En revoyant le film maintenant, je me dis d’abord que le titre va loin. Le commerce implique une accroche. « Cocorico Mr Poulet » comme enseigne peinte et aussi comme refrain de la chanson du trio Lam, Tallou et Damouré pour attirer les clients, ça en dit long d’emblée sur leurs objectifs et sur leur méthodologie foutraque. A défaut d’être immédiatement efficace, elle est hilarante et c'est très fort d'en raconter autant avec un jingle et trois mots peints sur une bagnole brinquebalante.
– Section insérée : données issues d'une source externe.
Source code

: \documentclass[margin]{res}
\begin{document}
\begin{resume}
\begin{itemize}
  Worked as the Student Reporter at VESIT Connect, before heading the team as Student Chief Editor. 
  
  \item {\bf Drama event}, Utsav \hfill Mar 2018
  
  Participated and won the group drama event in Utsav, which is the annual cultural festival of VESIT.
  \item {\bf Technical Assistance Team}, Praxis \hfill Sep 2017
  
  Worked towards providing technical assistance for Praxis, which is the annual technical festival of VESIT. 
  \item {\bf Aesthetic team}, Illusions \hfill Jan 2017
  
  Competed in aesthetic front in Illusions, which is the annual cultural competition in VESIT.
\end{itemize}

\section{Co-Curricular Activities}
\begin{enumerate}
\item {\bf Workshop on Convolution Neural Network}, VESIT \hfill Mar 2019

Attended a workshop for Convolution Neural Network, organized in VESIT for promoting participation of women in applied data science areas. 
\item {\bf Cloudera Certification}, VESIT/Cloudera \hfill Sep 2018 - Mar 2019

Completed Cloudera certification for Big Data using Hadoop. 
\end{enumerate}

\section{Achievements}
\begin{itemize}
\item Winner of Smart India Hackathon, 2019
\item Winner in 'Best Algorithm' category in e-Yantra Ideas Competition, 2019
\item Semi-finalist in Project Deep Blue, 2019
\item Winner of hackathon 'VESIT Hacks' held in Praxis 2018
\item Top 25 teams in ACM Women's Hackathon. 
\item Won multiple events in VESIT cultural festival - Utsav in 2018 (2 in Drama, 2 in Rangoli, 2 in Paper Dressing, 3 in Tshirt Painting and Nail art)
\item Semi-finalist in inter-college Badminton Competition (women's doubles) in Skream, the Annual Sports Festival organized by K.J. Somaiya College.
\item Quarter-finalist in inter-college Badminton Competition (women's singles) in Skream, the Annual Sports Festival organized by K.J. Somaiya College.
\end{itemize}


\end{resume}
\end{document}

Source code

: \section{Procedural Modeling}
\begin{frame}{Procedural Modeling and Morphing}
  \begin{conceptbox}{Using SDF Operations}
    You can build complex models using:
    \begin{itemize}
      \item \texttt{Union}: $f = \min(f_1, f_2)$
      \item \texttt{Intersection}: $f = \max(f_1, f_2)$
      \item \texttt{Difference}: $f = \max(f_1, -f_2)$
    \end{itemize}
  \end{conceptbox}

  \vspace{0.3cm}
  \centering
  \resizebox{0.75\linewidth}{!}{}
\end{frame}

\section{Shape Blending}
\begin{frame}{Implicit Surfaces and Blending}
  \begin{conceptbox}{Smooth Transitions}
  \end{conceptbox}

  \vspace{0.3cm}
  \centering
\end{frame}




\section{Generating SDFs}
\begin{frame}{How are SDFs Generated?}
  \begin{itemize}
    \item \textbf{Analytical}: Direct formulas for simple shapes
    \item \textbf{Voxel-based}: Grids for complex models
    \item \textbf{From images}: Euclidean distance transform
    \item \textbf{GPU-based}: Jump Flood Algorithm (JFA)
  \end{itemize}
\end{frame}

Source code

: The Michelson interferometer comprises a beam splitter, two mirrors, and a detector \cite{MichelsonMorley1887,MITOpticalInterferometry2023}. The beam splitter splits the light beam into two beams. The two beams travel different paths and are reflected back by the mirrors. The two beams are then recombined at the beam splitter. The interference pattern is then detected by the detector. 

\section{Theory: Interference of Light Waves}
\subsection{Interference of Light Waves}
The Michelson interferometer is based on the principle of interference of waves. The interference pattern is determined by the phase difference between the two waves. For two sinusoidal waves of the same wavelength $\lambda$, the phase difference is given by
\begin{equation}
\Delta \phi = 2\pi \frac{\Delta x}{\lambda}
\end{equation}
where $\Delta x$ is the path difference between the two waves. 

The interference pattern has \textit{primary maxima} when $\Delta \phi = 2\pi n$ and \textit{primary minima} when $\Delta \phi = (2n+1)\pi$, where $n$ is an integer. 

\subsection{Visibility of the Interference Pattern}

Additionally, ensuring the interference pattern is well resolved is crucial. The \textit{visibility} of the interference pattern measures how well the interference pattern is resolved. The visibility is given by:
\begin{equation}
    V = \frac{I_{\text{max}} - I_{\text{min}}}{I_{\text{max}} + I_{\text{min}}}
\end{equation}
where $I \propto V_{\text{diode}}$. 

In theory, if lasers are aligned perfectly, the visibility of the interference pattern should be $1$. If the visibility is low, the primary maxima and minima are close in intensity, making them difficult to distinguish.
On ne doute pas que derrière la camera, Jean Rouch se marre. Mais les trois acteurs principaux - et la fille (Claudine) qui joue la diablesse - cachent avec peine leurs sourires et des éclats de rire intérieurs. Ils rendent des hommages ironiques à pas mal de choses : comment les gens survivent dans la misère post coloniale ? Comment combinent-ils l’apport de la technologie (même celle d’une vielle voiture) et la convivialité à l’ancienne que pratiquent des pêcheurs ou des paysans qui cultivent le mil ou encore des éleveurs de poulets ? Comment combinent-ils la maitrise du parler français rationnel avec la gestuelle et les exigences de la magie quand celle-ci s’impose avec bonhomie dans le quotidien ? 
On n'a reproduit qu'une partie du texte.